After Mary's arrival in Scotland he became one of her secretaries, in 1565 being reported as her greatest favourite after Rizzio. He obtained the parsonage of Flisk in Fife in 1561, was nominated an Extraordinary Lord of Session, and in 1563 one of the commissaries of the court which now took the place of the former ecclesiastical tribunal; in 1565 he was made a privy councillor, and in 1566 Lord Clerk Register, and was knighted.
According to Mary his murder was intended together with Rizzio's in 1566. An adherent of Bothwell, he was deeply implicated in Henry Stuart, Lord Darnley's murder, though not present at the commission of the crime.

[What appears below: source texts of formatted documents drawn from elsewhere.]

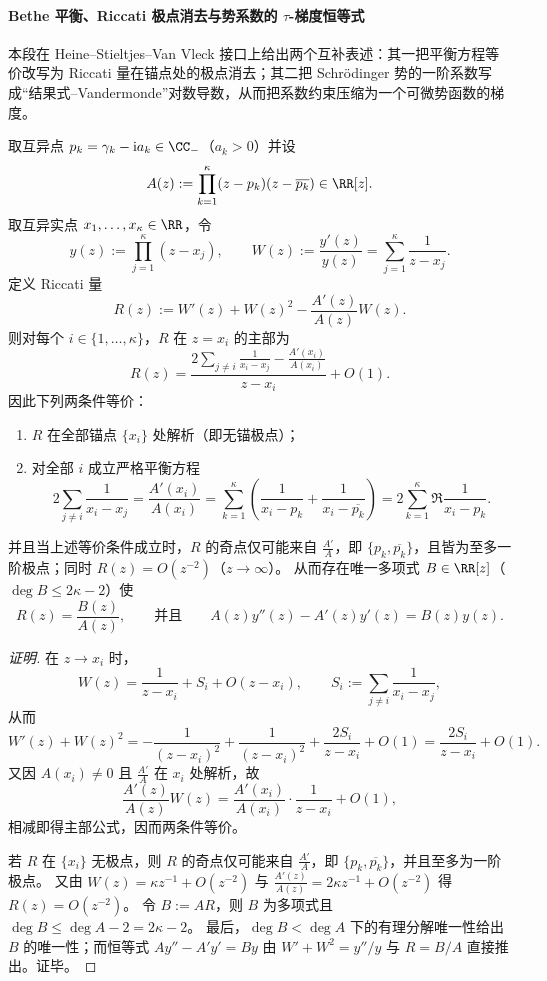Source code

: 
\paragraph{Bethe 平衡、Riccati 极点消去与势系数的 \texorpdfstring{$\tau$}{tau}-梯度恒等式}
本段在 Heine--Stieltjes--Van Vleck 接口上给出两个互补表述：其一把平衡方程等价改写为 Riccati 量在锚点处的极点消去；其二把 Schr\"odinger 势的一阶系数写成“结果式--Vandermonde”对数导数，从而把系数约束压缩为一个可微势函数的梯度。

\begin{conclusion}\label{con:xi-terminal-riccati-pole-cancellation-bethe-equilibrium}
取互异点 \(p_k=\gamma_k-\mathrm{i}a_k\in\CC_{-}\)（\(a_k>0\)）并设
\[
A(z):=\prod_{k=1}^{\kappa}(z-p_k)(z-\overline{p_k})\in\RR[z].
\]
取互异实点 \(x_1,\dots,x_\kappa\in\RR\)，令
\[
y(z):=\prod_{j=1}^{\kappa}(z-x_j),\qquad
W(z):=\frac{y'(z)}{y(z)}=\sum_{j=1}^{\kappa}\frac{1}{z-x_j}.
\]
定义 Riccati 量
\[
R(z):=W'(z)+W(z)^2-\frac{A'(z)}{A(z)}W(z).
\]
则对每个 \(i\in\{1,\dots,\kappa\}\)，\(R\) 在 \(z=x_i\) 的主部为
\[
R(z)=\frac{2\sum_{j\ne i}\frac{1}{x_i-x_j}-\frac{A'(x_i)}{A(x_i)}}{z-x_i}+O(1).
\]
因此下列两条件等价：
\begin{enumerate}
  \item \(R\) 在全部锚点 \(\{x_i\}\) 处解析（即无锚极点）；
  \item 对全部 \(i\) 成立严格平衡方程
  \[
  2\sum_{j\ne i}\frac{1}{x_i-x_j}
  =\frac{A'(x_i)}{A(x_i)}
  =\sum_{k=1}^{\kappa}\left(\frac{1}{x_i-p_k}+\frac{1}{x_i-\overline{p_k}}\right)
  =2\sum_{k=1}^{\kappa}\Re\frac{1}{x_i-p_k}.
  \]
\end{enumerate}
并且当上述等价条件成立时，\(R\) 的奇点仅可能来自 \(\frac{A'}{A}\)，即 \(\{p_k,\overline{p_k}\}\)，且皆为至多一阶极点；同时 \(R(z)=O(z^{-2})\)（\(z\to\infty\)）。
从而存在唯一多项式 \(B\in\RR[z]\)（\(\deg B\le 2\kappa-2\)）使
\[
R(z)=\frac{B(z)}{A(z)},
\qquad\text{并且}\qquad
A(z)y''(z)-A'(z)y'(z)=B(z)y(z).
\]
\end{conclusion}
\begin{proof}[证明]
在 \(z\to x_i\) 时，
\[
W(z)=\frac{1}{z-x_i}+S_i+O(z-x_i),\qquad S_i:=\sum_{j\ne i}\frac{1}{x_i-x_j},
\]
从而
\[
W'(z)+W(z)^2
=-\frac{1}{(z-x_i)^2}+\frac{1}{(z-x_i)^2}+\frac{2S_i}{z-x_i}+O(1)
=\frac{2S_i}{z-x_i}+O(1).
\]
又因 \(A(x_i)\neq 0\) 且 \(\frac{A'}{A}\) 在 \(x_i\) 处解析，故
\[
\frac{A'(z)}{A(z)}W(z)=\frac{A'(x_i)}{A(x_i)}\cdot\frac{1}{z-x_i}+O(1),
\]
相减即得主部公式，因而两条件等价。
\par
若 \(R\) 在 \(\{x_i\}\) 无极点，则 \(R\) 的奇点仅可能来自 \(\frac{A'}{A}\)，即 \(\{p_k,\overline{p_k}\}\)，并且至多为一阶极点。
又由
\(
W(z)=\kappa z^{-1}+O(z^{-2})
\)
与
\(
\frac{A'(z)}{A(z)}=2\kappa z^{-1}+O(z^{-2})
\)
得 \(R(z)=O(z^{-2})\)。
令 \(B:=AR\)，则 \(B\) 为多项式且 \(\deg B\le \deg A-2=2\kappa-2\)。
最后，\(\deg B<\deg A\) 下的有理分解唯一性给出 \(B\) 的唯一性；而恒等式
\(
A y''-A'y'=By
\)
由
\(
W'+W^2=y''/y
\)
与 \(R=B/A\) 直接推出。证毕。
\end{proof}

By his means Darnley was lodged at Kirk o' Field, his brothers' house. He was supposed to have drawn up the bond at Craigmillar for the murder; he signed it, was made under Bothwell deputy-governor of Edinburgh Castle, and is said to have drawn up the marriage-contract between Bothwell and Mary. When, however, the fall of Bothwell was seen to be impending he rapidly changed sides and surrendered the castle to Murray, stipulating for his pardon for Darnley's murder, the retention of the priory of Pittenweem, and pecuniary rewards. He was appointed Lord President of the Court of Session on resigning the office of Lord Clerk Register. He was present at the battle of Langside, and was accused of having advised Mary to leave Dunbar to her ruin, and of having betrayed to her enemies the casket letters. The same year, however, in consequence of renewed intrigues with Mary's faction, he was dismissed, and next year was imprisoned on the charge of complicity in Darnley's murder.
He succeeded in effecting his escape by means of bribery, the expenses of which he is said to have paid by intercepting the money sent from France to Mary's aid. In August 1571, during the regency of Matthew Stewart, 4th Earl of Lennox, an act of forfeiture was passed against him, but next year he was again playing traitor and discovering the secrets of his party to Morton, and he obtained a pardon from the latter in 1573 and negotiated the pacification of Perth the same year. Distrusted by all parties, he fled to France, where he seems to have remained till 1580. In 1579 his forfeiture was renewed by act of parliament. In January 1580 he wrote to Mary offering her his services, and in June made a similar offer to Queen Elizabeth I of England, in which he criticised the influence of the Jesuits, and proposed to make a journey to Dieppe to attend Protestant services.